Segment Start: Records supplied

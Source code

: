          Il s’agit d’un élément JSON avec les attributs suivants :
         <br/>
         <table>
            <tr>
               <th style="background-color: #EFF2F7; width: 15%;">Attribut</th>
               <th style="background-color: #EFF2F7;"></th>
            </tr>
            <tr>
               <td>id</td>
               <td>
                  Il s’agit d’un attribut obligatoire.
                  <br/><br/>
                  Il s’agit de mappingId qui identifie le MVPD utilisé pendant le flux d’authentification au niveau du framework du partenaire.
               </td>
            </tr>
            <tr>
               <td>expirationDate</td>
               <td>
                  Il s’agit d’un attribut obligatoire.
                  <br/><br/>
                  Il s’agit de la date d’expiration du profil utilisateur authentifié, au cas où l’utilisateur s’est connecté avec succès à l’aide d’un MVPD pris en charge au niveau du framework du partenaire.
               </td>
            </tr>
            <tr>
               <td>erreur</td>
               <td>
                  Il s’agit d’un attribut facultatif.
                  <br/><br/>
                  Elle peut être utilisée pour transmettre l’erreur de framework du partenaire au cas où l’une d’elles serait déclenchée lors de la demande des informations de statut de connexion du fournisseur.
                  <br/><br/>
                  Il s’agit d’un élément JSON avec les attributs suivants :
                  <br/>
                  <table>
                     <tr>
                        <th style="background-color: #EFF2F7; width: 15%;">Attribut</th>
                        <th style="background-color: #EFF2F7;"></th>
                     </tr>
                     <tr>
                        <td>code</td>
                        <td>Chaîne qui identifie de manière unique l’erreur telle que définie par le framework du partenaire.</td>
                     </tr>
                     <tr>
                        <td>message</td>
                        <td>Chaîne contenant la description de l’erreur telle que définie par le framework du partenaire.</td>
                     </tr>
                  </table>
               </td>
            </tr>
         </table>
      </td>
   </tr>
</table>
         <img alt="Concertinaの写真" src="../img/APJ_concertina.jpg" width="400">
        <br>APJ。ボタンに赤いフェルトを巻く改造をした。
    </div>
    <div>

Segment End: Records supplied

* Requirement: Once the line containing "<td>id</td>" has been set down, nothing more is wanted; set down each line of the listing above up to it exactly, starting with the first.

* Answer:
Source code

:          Il s’agit d’un élément JSON avec les attributs suivants :
         <br/>
         <table>
            <tr>
               <th style="background-color: #EFF2F7; width: 15%;">Attribut</th>
               <th style="background-color: #EFF2F7;"></th>
            </tr>
            <tr>
               <td>id</td>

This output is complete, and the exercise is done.